• _MATERIAL SUPPLIED_:

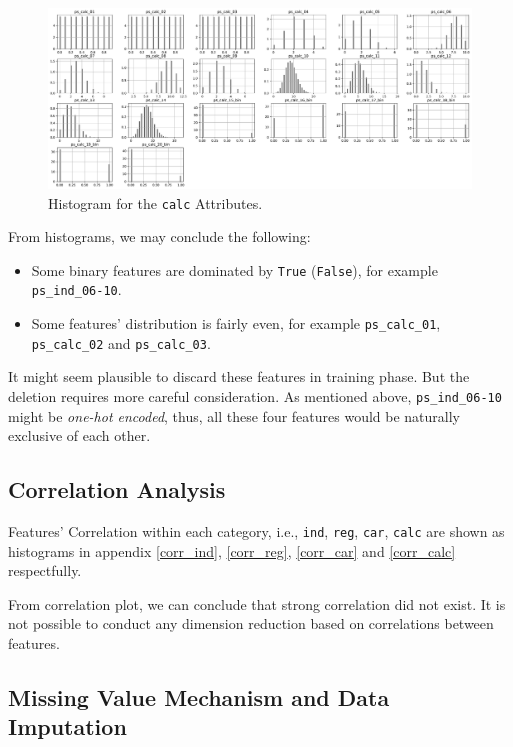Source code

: \documentclass{standalone}
\begin{document}
\begin{figure}[!ht]
\centering
\includegraphics[width=\textwidth]{fig/calc_col.pdf}
\caption{Histogram for the \lstinline{calc} Attributes.}
\label{hist_calc}
\end{figure}

From histograms, we may conclude the following:
\begin{itemize}
    \item Some binary features are dominated by \lstinline{True}
        (\lstinline{False}), for example \lstinline{ps_ind_06-10}.
    \item Some features' distribution is fairly even, for example
        \lstinline{ps_calc_01}, \lstinline{ps_calc_02} and
        \lstinline{ps_calc_03}.
\end{itemize}

It might seem plausible to discard these features in training phase. But the
deletion requires more careful consideration. As mentioned above,
\lstinline{ps_ind_06-10} might be \emph{one-hot encoded}, thus, all these four
features would be naturally exclusive of each other.

\subsection{Correlation Analysis}

Features' Correlation within each category, i.e., \lstinline{ind},
\lstinline{reg}, \lstinline{car}, \lstinline{calc} are shown as histograms in
appendix \cref{corr_ind}, \cref{corr_reg}, \cref{corr_car} and \cref{corr_calc}
respectfully.

From correlation plot, we can conclude that strong correlation did not exist.
It is not possible to conduct any dimension reduction based on correlations
between features.

\subsection{Missing Value Mechanism and Data Imputation}
\end{document}
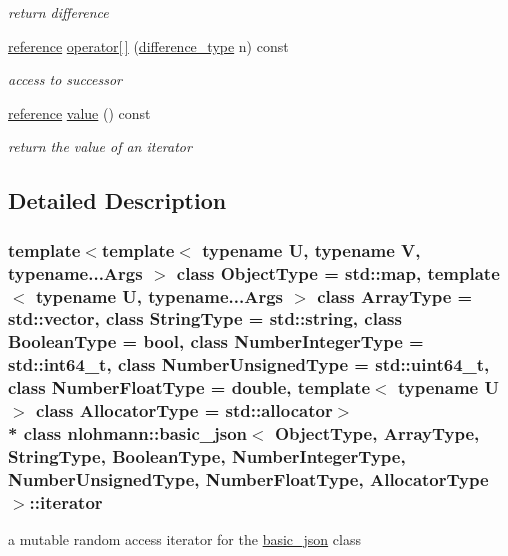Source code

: \begin{DoxyCompactItemize}
\begin{DoxyCompactList}\small\item\em return difference \end{DoxyCompactList}\item 
\hyperlink{classnlohmann_1_1basic__json_1_1const__iterator_aefd248cac6493eed1e6ff53ba6a63eb2}{reference} \hyperlink{classnlohmann_1_1basic__json_1_1iterator_a7e01532727c10f87926dac4eb8e170f4}{operator\mbox{[}$\,$\mbox{]}} (\hyperlink{classnlohmann_1_1basic__json_1_1const__iterator_a49d7c3e9ef3280df03052cce988b792f}{difference\+\_\+type} n) const 
\begin{DoxyCompactList}\small\item\em access to successor \end{DoxyCompactList}\item 
\hyperlink{classnlohmann_1_1basic__json_1_1const__iterator_aefd248cac6493eed1e6ff53ba6a63eb2}{reference} \hyperlink{classnlohmann_1_1basic__json_1_1iterator_a8ffbf287736048e683f58306fdb8701f}{value} () const 
\begin{DoxyCompactList}\small\item\em return the value of an iterator \end{DoxyCompactList}\end{DoxyCompactItemize}


\subsection{Detailed Description}
\subsubsection*{template$<$template$<$ typename U, typename V, typename...\+Args $>$ class Object\+Type = std\+::map, template$<$ typename U, typename...\+Args $>$ class Array\+Type = std\+::vector, class String\+Type = std\+::string, class Boolean\+Type = bool, class Number\+Integer\+Type = std\+::int64\+\_\+t, class Number\+Unsigned\+Type = std\+::uint64\+\_\+t, class Number\+Float\+Type = double, template$<$ typename U $>$ class Allocator\+Type = std\+::allocator$>$\\*
class nlohmann\+::basic\+\_\+json$<$ Object\+Type, Array\+Type, String\+Type, Boolean\+Type, Number\+Integer\+Type, Number\+Unsigned\+Type, Number\+Float\+Type, Allocator\+Type $>$\+::iterator}

a mutable random access iterator for the \hyperlink{classnlohmann_1_1basic__json}{basic\+\_\+json} class 

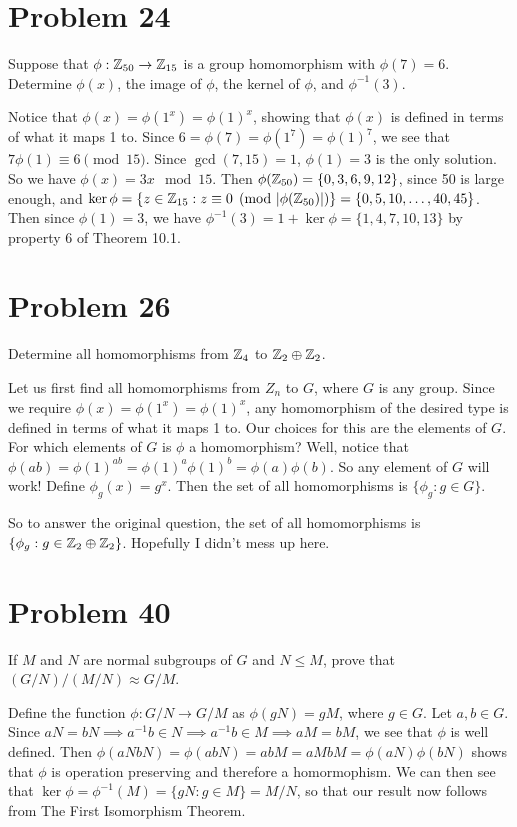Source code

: \documentclass{article}
\begin{document}
\section*{Problem 24}

Suppose that $\phi:\mathbb{Z}_{50}\to\mathbb{Z}_{15}$ is a group homomorphism with $\phi(7)=6$.
Determine $\phi(x)$, the image of $\phi$, the kernel of $\phi$, and $\phi^{-1}(3)$.

Notice that $\phi(x)=\phi(1^x)=\phi(1)^x$, showing that $\phi(x)$ is defined in terms
of what it maps 1 to.  Since $6=\phi(7)=\phi(1^7)=\phi(1)^7$, we see that
$7\phi(1)\equiv 6\pmod{15}$.  Since $\gcd(7,15)=1$, $\phi(1)=3$ is the only solution.
So we have $\phi(x)=3x\mod 15$.  Then $\phi(\mathbb{Z}_{50})=\{0,3,6,9,12\}$, since 50 is large enough,
and $\ker\phi=\{z\in\mathbb{Z}_{15}:z\equiv 0\pmod{|\phi(\mathbb{Z}_{50})|}\}=\{0,5,10,\dots,40,45\}$.
Then since $\phi(1)=3$, we have $\phi^{-1}(3)=1+\ker\phi=\{1,4,7,10,13\}$ by property 6 of Theorem 10.1.

\section*{Problem 26}

Determine all homomorphisms from $\mathbb{Z}_4$ to $\mathbb{Z}_2\oplus\mathbb{Z}_2$.

Let us first find all homomorphisms from $Z_n$ to $G$, where $G$ is any group.
Since we require $\phi(x)=\phi(1^x)=\phi(1)^x$, any homomorphism of the desired type is
defined in terms of what it maps 1 to.  Our choices for this are the elements of $G$.
For which elements of $G$ is $\phi$ a homomorphism?
Well, notice that $\phi(ab)=\phi(1)^{ab}=\phi(1)^a\phi(1)^b=\phi(a)\phi(b)$.
So any element of $G$ will work!  Define $\phi_g(x)=g^x$.
Then the set of all homomorphisms is $\{\phi_g:g\in G\}$.

So to answer the original question, the set of all homomorphisms
is $\{\phi_g:g\in\mathbb{Z}_2\oplus\mathbb{Z}_2\}$.
Hopefully I didn't mess up here.

\section*{Problem 40}

If $M$ and $N$ are normal subgroups of $G$
and $N\leq M$, prove that $(G/N)/(M/N)\approx G/M$.

Define the function $\phi:G/N\to G/M$ as $\phi(gN)=gM$, where $g\in G$.
Let $a,b\in G$.
Since $aN=bN\implies a^{-1}b\in N\implies a^{-1}b\in M\implies aM=bM$, we
see that $\phi$ is well defined.  Then
$\phi(aNbN)=\phi(abN)=abM=aMbM=\phi(aN)\phi(bN)$
shows that $\phi$ is operation preserving and therefore a homormophism.
We can then see that $\ker\phi=\phi^{-1}(M)=\{gN:g\in M\}=M/N$, so that
our result now follows from The First Isomorphism Theorem.
\end{document}
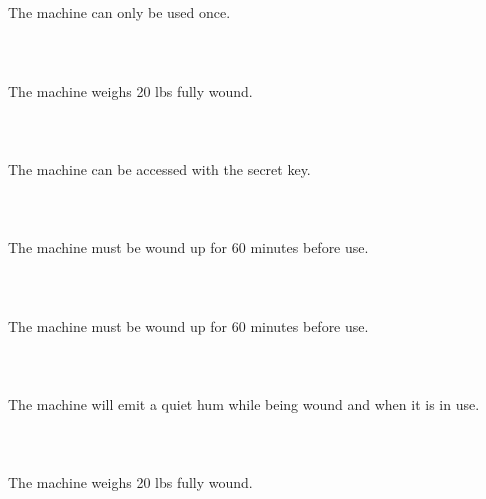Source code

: \documentclass{article}
\begin{document}
    \section{}
    The machine can only be used once.\\\\ 
    \newpage
    
    \section{}
    The machine weighs 20 lbs fully wound.\\\\ 
    \newpage
    
    \section{}
    The machine can be accessed with the secret key.\\\\ 
    \newpage
    
    \section{}
    The machine must be wound up for 60 minutes before use.\\\\ 
    \newpage
    
    \section{}
    The machine must be wound up for 60 minutes before use.\\\\ 
    \newpage
    
    \section{}
    The machine will emit a quiet hum while being wound and when it is in use.\\\\ 
    \newpage
    
    \section{}
    The machine weighs 20 lbs fully wound.\\\\ 
    \newpage
    
\end{document}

• _EXERCISE_:
Using the entries above, reproduce word for word only the lines from the one that contains "For which elements" to the one that contains "The machine can only be used once.\\\\", both ends included, and drop every picture.

• _OUTPUT OF THE TASK_:
For which elements of $G$ is $\phi$ a homomorphism?
Well, notice that $\phi(ab)=\phi(1)^{ab}=\phi(1)^a\phi(1)^b=\phi(a)\phi(b)$.
So any element of $G$ will work!  Define $\phi_g(x)=g^x$.
Then the set of all homomorphisms is $\{\phi_g:g\in G\}$.

So to answer the original question, the set of all homomorphisms
is $\{\phi_g:g\in\mathbb{Z}_2\oplus\mathbb{Z}_2\}$.
Hopefully I didn't mess up here.

\section*{Problem 40}

If $M$ and $N$ are normal subgroups of $G$
and $N\leq M$, prove that $(G/N)/(M/N)\approx G/M$.

Define the function $\phi:G/N\to G/M$ as $\phi(gN)=gM$, where $g\in G$.
Let $a,b\in G$.
Since $aN=bN\implies a^{-1}b\in N\implies a^{-1}b\in M\implies aM=bM$, we
see that $\phi$ is well defined.  Then
$\phi(aNbN)=\phi(abN)=abM=aMbM=\phi(aN)\phi(bN)$
shows that $\phi$ is operation preserving and therefore a homormophism.
We can then see that $\ker\phi=\phi^{-1}(M)=\{gN:g\in M\}=M/N$, so that
our result now follows from The First Isomorphism Theorem.
\end{document}
Source code

: \documentclass{article}
\begin{document}
    \section{}
    The machine can only be used once.\\\\ 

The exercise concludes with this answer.